Innanzitutto credo sia importante individuare, tra i comportamenti e i valori legati a un tempo, a una cultura, a contesti sociali tramontati e a quelli di un tempo presente sempre in evoluzione.
Ogni educatore si deve adeguare COSTRUTTIVAMENTE al presente.
E deve avere capacità di discernimento, andare oltre fasi, capace di individuare gli elementi positivi e potenziarli.
L’educatore deve lasciarsi formare dalle situazioni, deve cioè saper imparare, aprendosi al nuovo senza nessuna riluttanza.
Ciascun insegnante dovrebbe rinunciare a focalizzare l’attenzione su un modello già definito e stimolare l’avvio, nella profondità di chi gli sta di fronte, di un processo di cui non può conoscere completamente gli esiti, perché si affidano alla libertà dell’educando.

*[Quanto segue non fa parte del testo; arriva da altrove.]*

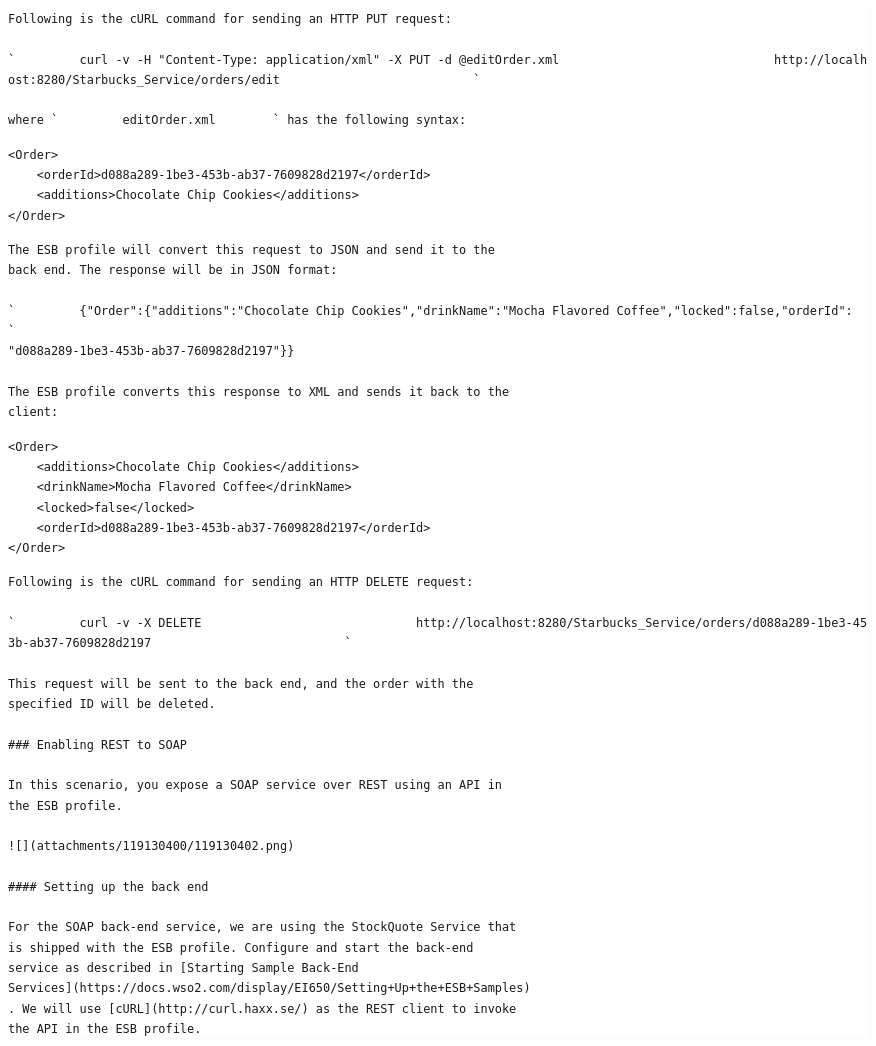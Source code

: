     Following is the cURL command for sending an HTTP PUT request:
    
    `         curl -v -H "Content-Type: application/xml" -X PUT -d @editOrder.xml                              http://localhost:8280/Starbucks_Service/orders/edit                           `
    
    where `         editOrder.xml        ` has the following syntax:
    
``` html/xml
<Order>
    <orderId>d088a289-1be3-453b-ab37-7609828d2197</orderId>
    <additions>Chocolate Chip Cookies</additions>
</Order>
```
    
    The ESB profile will convert this request to JSON and send it to the
    back end. The response will be in JSON format:
    
    `         {"Order":{"additions":"Chocolate Chip Cookies","drinkName":"Mocha Flavored Coffee","locked":false,"orderId":        `
    "d088a289-1be3-453b-ab37-7609828d2197"}}
    
    The ESB profile converts this response to XML and sends it back to the
    client:
    
``` html/xml
<Order>
    <additions>Chocolate Chip Cookies</additions>
    <drinkName>Mocha Flavored Coffee</drinkName>
    <locked>false</locked>
    <orderId>d088a289-1be3-453b-ab37-7609828d2197</orderId>
</Order>
```
    
    Following is the cURL command for sending an HTTP DELETE request:
    
    `         curl -v -X DELETE                              http://localhost:8280/Starbucks_Service/orders/d088a289-1be3-453b-ab37-7609828d2197                           `
    
    This request will be sent to the back end, and the order with the
    specified ID will be deleted.
    
    ### Enabling REST to SOAP
    
    In this scenario, you expose a SOAP service over REST using an API in
    the ESB profile.
    
    ![](attachments/119130400/119130402.png)
    
    #### Setting up the back end
    
    For the SOAP back-end service, we are using the StockQuote Service that
    is shipped with the ESB profile. Configure and start the back-end
    service as described in [Starting Sample Back-End
    Services](https://docs.wso2.com/display/EI650/Setting+Up+the+ESB+Samples)
    . We will use [cURL](http://curl.haxx.se/) as the REST client to invoke
    the API in the ESB profile.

Quando parlo di libertà, non mi riferisco alla pura e semplice capacità di esercitare il proprio libero arbitrio.
Da questo punto di vista il compito dell’insegnante è aiutare con tatto e rispetto le persone a tornare ad una sfera più nascosta, spesso confuse e distratte dalla fretta, hanno smarrito memoria.
Educare significa insegnare a lasciarsi sorprendere dalla diversità senza rifiutare e senza tentare di ridurla ai propri schemi.
Significa insegnare a collaborare, sostenersi nel cercare INSIEME IL BENE COMUNE.
Per cooperare occorre comunicare. Si comunica in diversi modi. Bisogna rispettare l’autonomia di ciascuno, il diritto di fare le proprie valutazioni secondo le proprie predisposizioni e i propri interessi, insegnando il rischio delle scelte.
Per un altro verso, però è rilevante fare comprendere all’educando che egli sarà veramente libero solo se non si chiuderà nella propria ottica, ma sarà capace di aprirsi agli altri, e scoprire anche se stesso.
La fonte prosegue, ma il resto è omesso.